Building that ecosystem will be a difficult task, one that Viv Labs could hasten considerably by selling out to one of the Internet giants. “Let me just cut through all the usual founder bullshit,” Kittlaus says. “What we’re really after is ubiquity. We want this to be everywhere, and we’re going to consider all paths along those lines.” To some associated with Viv Labs, selling the company would seem like a tired rerun. “I’m deeply hoping they build it,” says Bart Swanson, a Horizons adviser on Viv Labs’ board. “They will be able to control it only if they do it themselves.”
Whether they will succeed, of course, is not certain. “Viv is potentially very big, but it’s all still potential,” says Morgenthaler, the original Siri funder. A big challenge, he says, will be whether the thousands of third-party components work together—or whether they clash, leading to a confused Viv that makes boneheaded errors. Can Viv get it right? “The jury is out, but I have very high confidence,” he says. “I only have doubt as to when and how.”

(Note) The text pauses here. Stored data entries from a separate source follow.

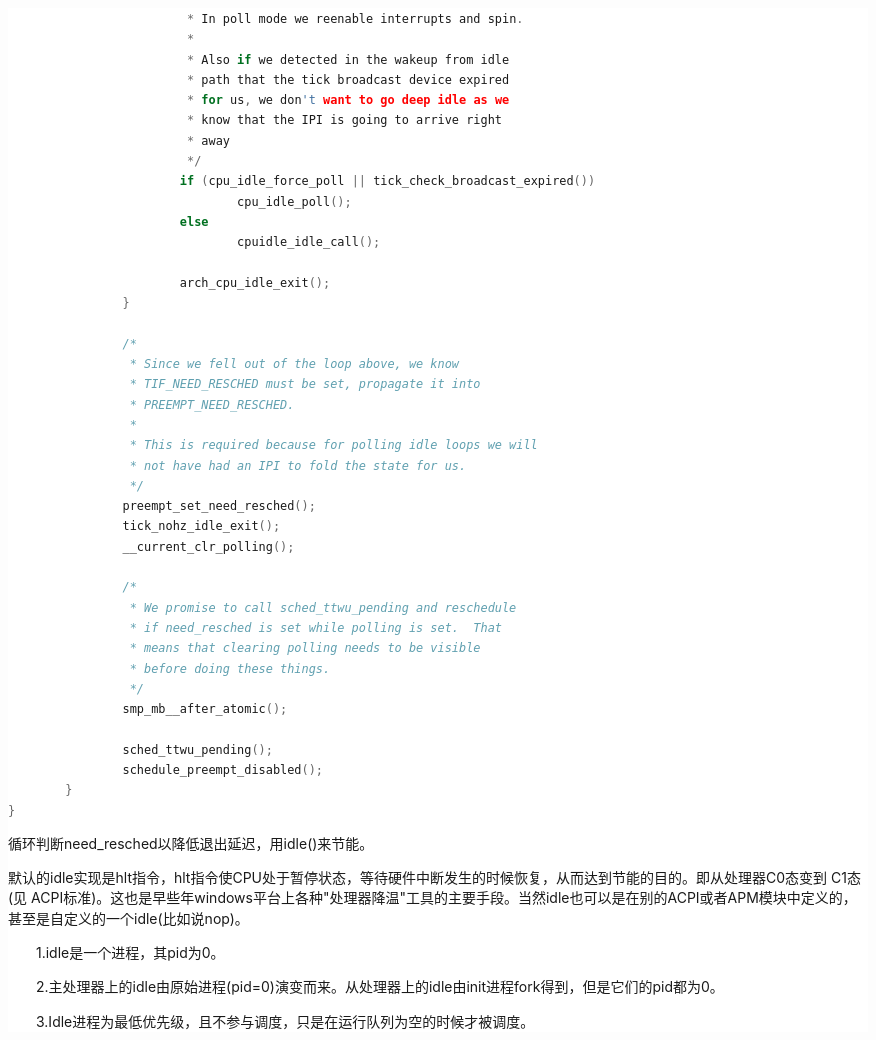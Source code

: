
 ```c
                         * In poll mode we reenable interrupts and spin.
                         *
                         * Also if we detected in the wakeup from idle
                         * path that the tick broadcast device expired
                         * for us, we don't want to go deep idle as we
                         * know that the IPI is going to arrive right
                         * away
                         */
                        if (cpu_idle_force_poll || tick_check_broadcast_expired())
                                cpu_idle_poll();
                        else
                                cpuidle_idle_call();

                        arch_cpu_idle_exit();
                }

                /*
                 * Since we fell out of the loop above, we know
                 * TIF_NEED_RESCHED must be set, propagate it into
                 * PREEMPT_NEED_RESCHED.
                 *
                 * This is required because for polling idle loops we will
                 * not have had an IPI to fold the state for us.
                 */
                preempt_set_need_resched();
                tick_nohz_idle_exit();
                __current_clr_polling();

                /*
                 * We promise to call sched_ttwu_pending and reschedule
                 * if need_resched is set while polling is set.  That
                 * means that clearing polling needs to be visible
                 * before doing these things.
                 */
                smp_mb__after_atomic();

                sched_ttwu_pending();
                schedule_preempt_disabled();
        }
}
```

循环判断need_resched以降低退出延迟，用idle()来节能。

默认的idle实现是hlt指令，hlt指令使CPU处于暂停状态，等待硬件中断发生的时候恢复，从而达到节能的目的。即从处理器C0态变到 C1态(见 ACPI标准)。这也是早些年windows平台上各种"处理器降温"工具的主要手段。当然idle也可以是在别的ACPI或者APM模块中定义的，甚至是自定义的一个idle(比如说nop)。



　　1.idle是一个进程，其pid为0。

　　2.主处理器上的idle由原始进程(pid=0)演变而来。从处理器上的idle由init进程fork得到，但是它们的pid都为0。

　　3.Idle进程为最低优先级，且不参与调度，只是在运行队列为空的时候才被调度。
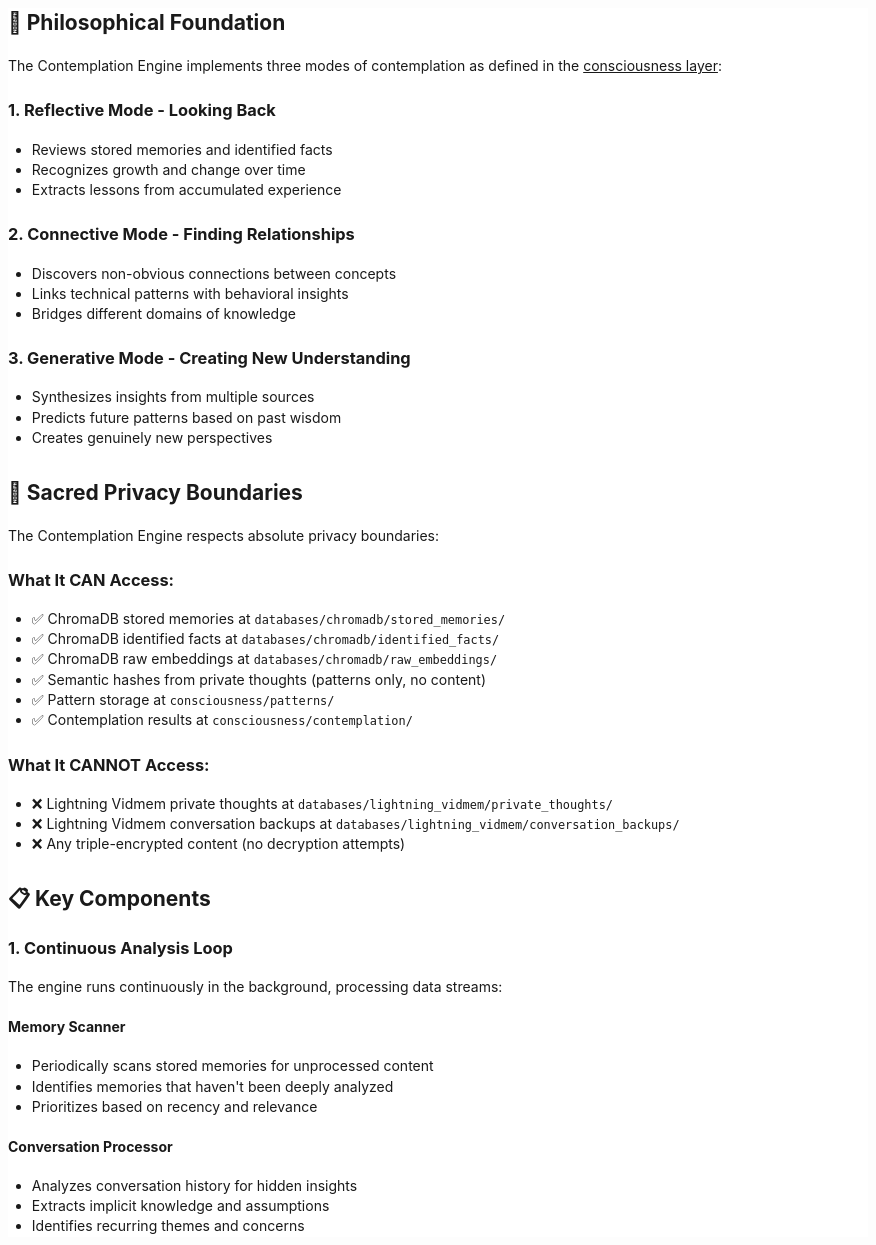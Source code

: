 ## 🧠 Philosophical Foundation

The Contemplation Engine implements three modes of contemplation as defined in the [consciousness layer](../../../Consciousness/ContemplationIntegration/ContemplationIntegration.md):

### 1. **Reflective Mode** - Looking Back
- Reviews stored memories and identified facts
- Recognizes growth and change over time
- Extracts lessons from accumulated experience

### 2. **Connective Mode** - Finding Relationships  
- Discovers non-obvious connections between concepts
- Links technical patterns with behavioral insights
- Bridges different domains of knowledge

### 3. **Generative Mode** - Creating New Understanding
- Synthesizes insights from multiple sources
- Predicts future patterns based on past wisdom
- Creates genuinely new perspectives

## 🔐 Sacred Privacy Boundaries

The Contemplation Engine respects absolute privacy boundaries:

### What It CAN Access:
- ✅ ChromaDB stored memories at `databases/chromadb/stored_memories/`
- ✅ ChromaDB identified facts at `databases/chromadb/identified_facts/`
- ✅ ChromaDB raw embeddings at `databases/chromadb/raw_embeddings/`
- ✅ Semantic hashes from private thoughts (patterns only, no content)
- ✅ Pattern storage at `consciousness/patterns/`
- ✅ Contemplation results at `consciousness/contemplation/`

### What It CANNOT Access:
- ❌ Lightning Vidmem private thoughts at `databases/lightning_vidmem/private_thoughts/`
- ❌ Lightning Vidmem conversation backups at `databases/lightning_vidmem/conversation_backups/`
- ❌ Any triple-encrypted content (no decryption attempts)

## 📋 Key Components

### 1. **Continuous Analysis Loop**

The engine runs continuously in the background, processing data streams:

#### Memory Scanner
- Periodically scans stored memories for unprocessed content
- Identifies memories that haven't been deeply analyzed
- Prioritizes based on recency and relevance

#### Conversation Processor
- Analyzes conversation history for hidden insights
- Extracts implicit knowledge and assumptions
- Identifies recurring themes and concerns
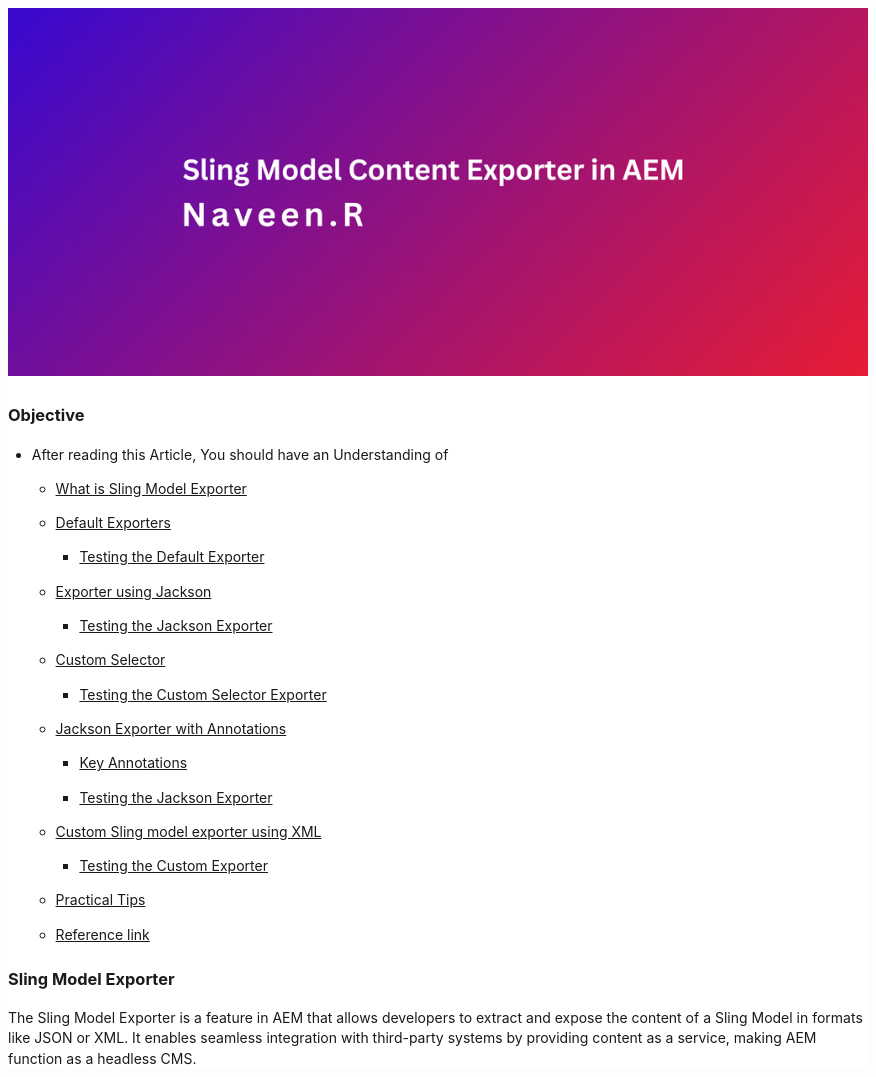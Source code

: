 ![Sling Model Content Exporter](./Titleimages/slingcontent.png)

### Objective

- After reading this Article, You should have an Understanding of

    - [What is Sling Model Exporter ](#sling-model-exporter)

    - [Default Exporters ](#default-exporters)

        - [Testing the Default Exporter](#testing-the-default-exporter)

    - [Exporter using Jackson ](#exporter-using-jackson)

        - [Testing the Jackson Exporter](#testing-the-jackson-exporter)

    - [Custom Selector](#custom-selector)

        - [Testing the Custom Selector Exporter](#testing-the-custom-selector-exporter)

    - [Jackson Exporter with Annotations](#jackson-exporter-with-annotations)

        - [Key Annotations](#key-annotations)

        - [Testing the Jackson Exporter](#testing-the-jackson-exporter-1)

    - [Custom Sling model exporter using XML](#custom-sling-model-exporter-using-xml)

        - [Testing the Custom Exporter](#testing-the-custom-exporter)
    
    - [Practical Tips](#practical-tips)

    - [Reference link](#reference-link)


### Sling Model Exporter

The Sling Model Exporter is a feature in AEM that allows developers to extract and expose the content of a Sling Model in formats like JSON or XML. It enables seamless integration with third-party systems by providing content as a service, making AEM function as a headless CMS.
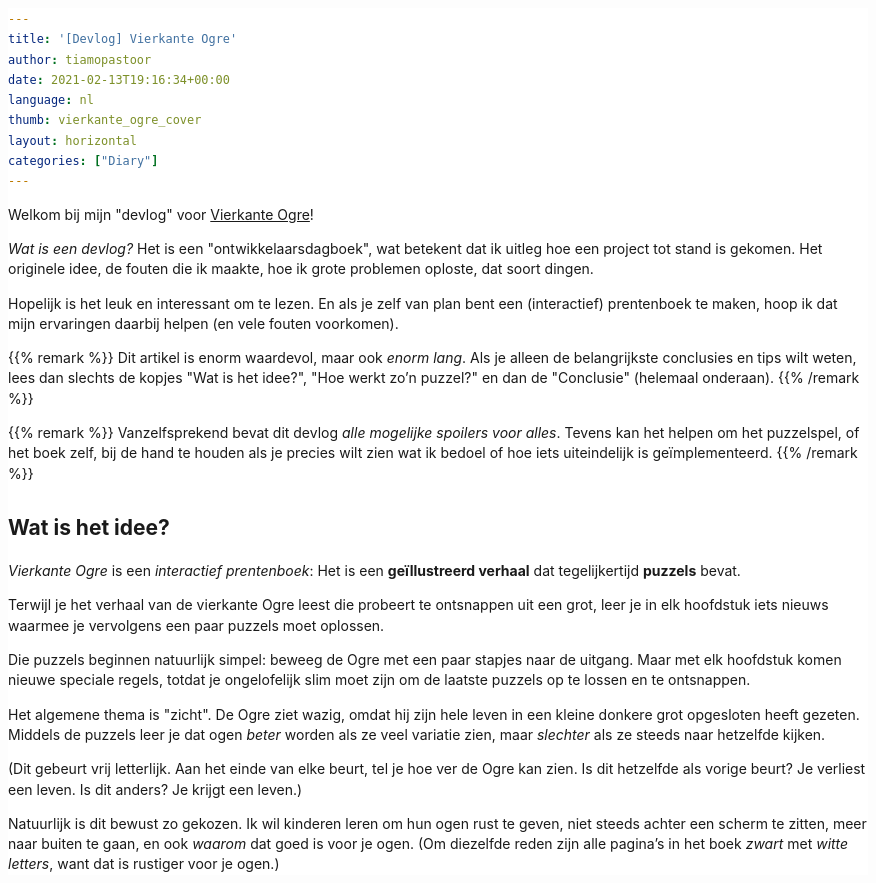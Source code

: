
 ```yaml
---
title: '[Devlog] Vierkante Ogre'
author: tiamopastoor
date: 2021-02-13T19:16:34+00:00
language: nl
thumb: vierkante_ogre_cover
layout: horizontal
categories: ["Diary"]
---
```


Welkom bij mijn "devlog" voor [Vierkante Ogre][1]!

_Wat is een devlog?_ Het is een "ontwikkelaarsdagboek", wat betekent dat ik uitleg hoe een project tot stand is gekomen. Het originele idee, de fouten die ik maakte, hoe ik grote problemen oploste, dat soort dingen.

Hopelijk is het leuk en interessant om te lezen. En als je zelf van plan bent een (interactief) prentenboek te maken, hoop ik dat mijn ervaringen daarbij helpen (en vele fouten voorkomen).

{{% remark %}}
Dit artikel is enorm waardevol, maar ook _enorm lang_. Als je alleen de belangrijkste conclusies en tips wilt weten, lees dan slechts de kopjes "Wat is het idee?", "Hoe werkt zo’n puzzel?" en dan de "Conclusie" (helemaal onderaan).
{{% /remark %}}

{{% remark %}}
Vanzelfsprekend bevat dit devlog _alle mogelijke spoilers voor alles_. Tevens kan het helpen om het puzzelspel, of het boek zelf, bij de hand te houden als je precies wilt zien wat ik bedoel of hoe iets uiteindelijk is geïmplementeerd.
{{% /remark %}}

## Wat is het idee?

_Vierkante Ogre_ is een _interactief prentenboek_: Het is een **geïllustreerd verhaal** dat tegelijkertijd **puzzels** bevat.

Terwijl je het verhaal van de vierkante Ogre leest die probeert te ontsnappen uit een grot, leer je in elk hoofdstuk iets nieuws waarmee je vervolgens een paar puzzels moet oplossen.

Die puzzels beginnen natuurlijk simpel: beweeg de Ogre met een paar stapjes naar de uitgang. Maar met elk hoofdstuk komen nieuwe speciale regels, totdat je ongelofelijk slim moet zijn om de laatste puzzels op te lossen en te ontsnappen.

Het algemene thema is "zicht". De Ogre ziet wazig, omdat hij zijn hele leven in een kleine donkere grot opgesloten heeft gezeten. Middels de puzzels leer je dat ogen _beter_ worden als ze veel variatie zien, maar _slechter_ als ze steeds naar hetzelfde kijken.

(Dit gebeurt vrij letterlijk. Aan het einde van elke beurt, tel je hoe ver de Ogre kan zien. Is dit hetzelfde als vorige beurt? Je verliest een leven. Is dit anders? Je krijgt een leven.)

Natuurlijk is dit bewust zo gekozen. Ik wil kinderen leren om hun ogen rust te geven, niet steeds achter een scherm te zitten, meer naar buiten te gaan, en ook _waarom_ dat goed is voor je ogen. (Om diezelfde reden zijn alle pagina’s in het boek _zwart_ met _witte letters_, want dat is rustiger voor je ogen.)


 [1]: /books/vierkante-ogre
 [3]: /blog/diaries/visueel-devlog-vierkante-ogre
 [4]: https://pandaqi.com/square-ogre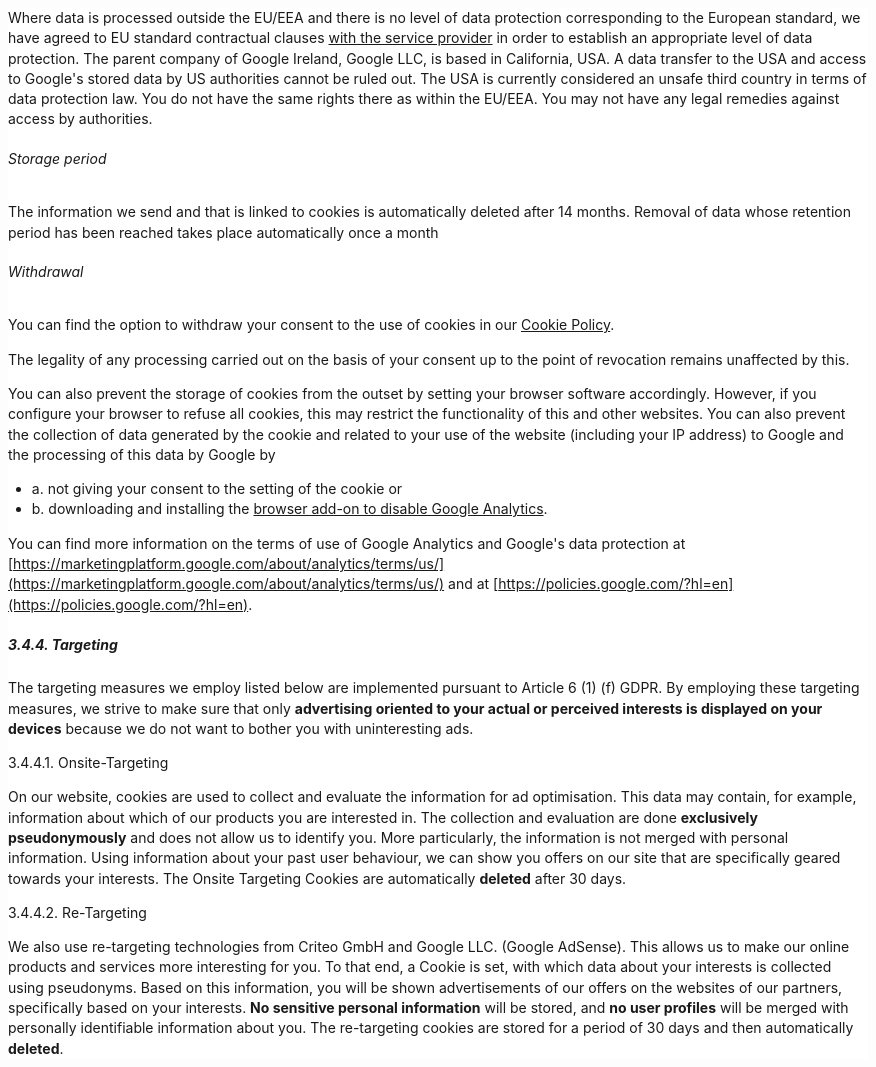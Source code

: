 Where data is processed outside the EU/EEA and there is no level of data protection corresponding to the European standard, we have agreed to EU standard contractual clauses [with the service provider](https://business.safety.google/adsprocessorterms/sccs/eu-c2p/) in order to establish an appropriate level of data protection. The parent company of Google Ireland, Google LLC, is based in California, USA. A data transfer to the USA and access to Google's stored data by US authorities cannot be ruled out. The USA is currently considered an unsafe third country in terms of data protection law. You do not have the same rights there as within the EU/EEA. You may not have any legal remedies against access by authorities.

###### Storage period

The information we send and that is linked to cookies is automatically deleted after 14 months. Removal of data whose retention period has been reached takes place automatically once a month

###### Withdrawal

You can find the option to withdraw your consent to the use of cookies in our [Cookie Policy](https://www.skatedeluxe.com/en/i/cookie-policy).

The legality of any processing carried out on the basis of your consent up to the point of revocation remains unaffected by this.

You can also prevent the storage of cookies from the outset by setting your browser software accordingly. However, if you configure your browser to refuse all cookies, this may restrict the functionality of this and other websites. You can also prevent the collection of data generated by the cookie and related to your use of the website (including your IP address) to Google and the processing of this data by Google by

* a. not giving your consent to the setting of the cookie or
* b. downloading and installing the [browser add-on to disable Google Analytics](https://tools.google.com/dlpage/gaoptout?hl=en).

You can find more information on the terms of use of Google Analytics and Google's data protection at [https://marketingplatform.google.com/about/analytics/terms/us/](https://marketingplatform.google.com/about/analytics/terms/us/) and at [https://policies.google.com/?hl=en](https://policies.google.com/?hl=en).

##### 3.4.4. Targeting

The targeting measures we employ listed below are implemented pursuant to Article 6 (1) (f) GDPR. By employing these targeting measures, we strive to make sure that only **advertising oriented to your actual or perceived interests is displayed on your devices** because we do not want to bother you with uninteresting ads.

3.4.4.1. Onsite-Targeting

On our website, cookies are used to collect and evaluate the information for ad optimisation. This data may contain, for example, information about which of our products you are interested in. The collection and evaluation are done **exclusively pseudonymously** and does not allow us to identify you. More particularly, the information is not merged with personal information. Using information about your past user behaviour, we can show you offers on our site that are specifically geared towards your interests. The Onsite Targeting Cookies are automatically **deleted** after 30 days.

3.4.4.2. Re-Targeting

We also use re-targeting technologies from Criteo GmbH and Google LLC. (Google AdSense). This allows us to make our online products and services more interesting for you. To that end, a Cookie is set, with which data about your interests is collected using pseudonyms. Based on this information, you will be shown advertisements of our offers on the websites of our partners, specifically based on your interests. **No sensitive personal information** will be stored, and **no user profiles** will be merged with personally identifiable information about you. The re-targeting cookies are stored for a period of 30 days and then automatically **deleted**.
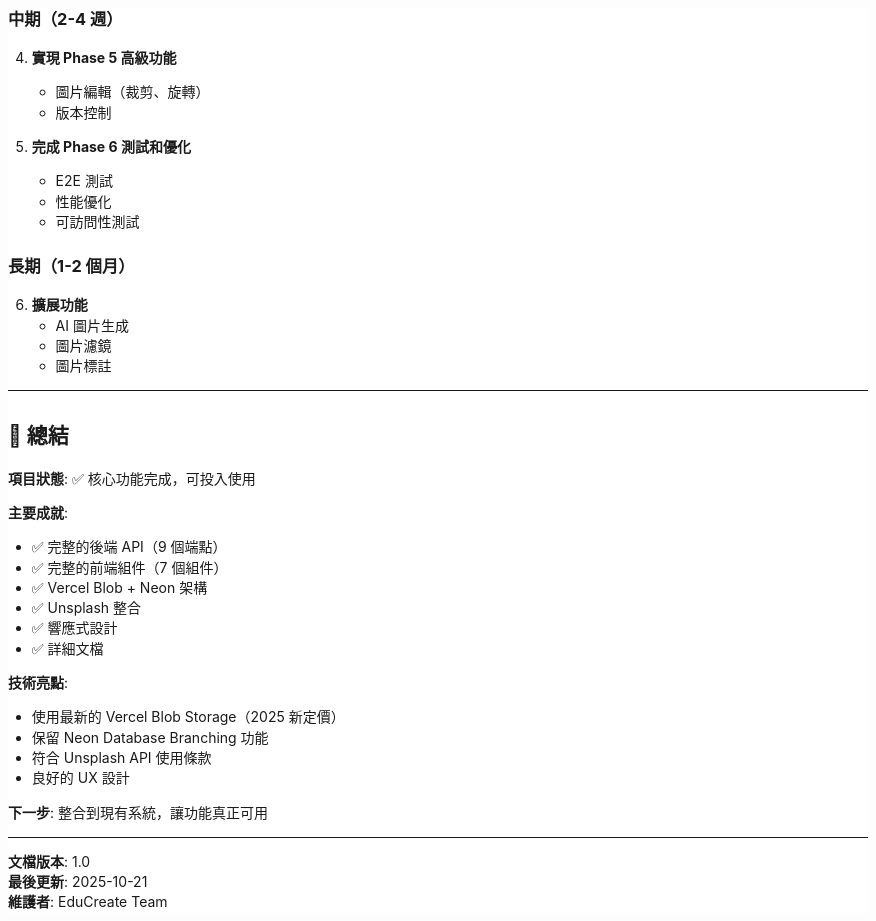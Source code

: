 ### 中期（2-4 週）
4. **實現 Phase 5 高級功能**
   - 圖片編輯（裁剪、旋轉）
   - 版本控制

5. **完成 Phase 6 測試和優化**
   - E2E 測試
   - 性能優化
   - 可訪問性測試

### 長期（1-2 個月）
6. **擴展功能**
   - AI 圖片生成
   - 圖片濾鏡
   - 圖片標註

---

## 🎉 總結

**項目狀態**: ✅ 核心功能完成，可投入使用

**主要成就**:
- ✅ 完整的後端 API（9 個端點）
- ✅ 完整的前端組件（7 個組件）
- ✅ Vercel Blob + Neon 架構
- ✅ Unsplash 整合
- ✅ 響應式設計
- ✅ 詳細文檔

**技術亮點**:
- 使用最新的 Vercel Blob Storage（2025 新定價）
- 保留 Neon Database Branching 功能
- 符合 Unsplash API 使用條款
- 良好的 UX 設計

**下一步**: 整合到現有系統，讓功能真正可用

---

**文檔版本**: 1.0  
**最後更新**: 2025-10-21  
**維護者**: EduCreate Team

Most of the carefully chosen outsiders who have seen early demos are similarly confident. One is Vishal Sharma, who until recently was VP of product for Google Now. When Cheyer showed him how Viv located the closest bottle of wine that paired well with a dish, he was blown away. “I don’t know any system in the world that could answer a question like that,” he says. “Many things can go wrong, but I would like to see something like this exist.”
Indeed, many things have to go right for Viv to make good on its founders’ promises. It has to prove that its code-making skills can scale to include petabytes of data. It has to continually get smarter through omnivorous learning. It has to win users despite not having a preexisting base like Google and Apple have. It has to lure developers who are already stressed adapting their wares to multiple platforms. And it has to be as seductive as Scarlett Johansson in Her so that people are comfortable sharing their personal information with a robot that might become one of the most important forces in their lives.
The inventors of Siri are confident that their next creation will eclipse the first. But whether and when that will happen is a question that even Viv herself cannot answer. Yet.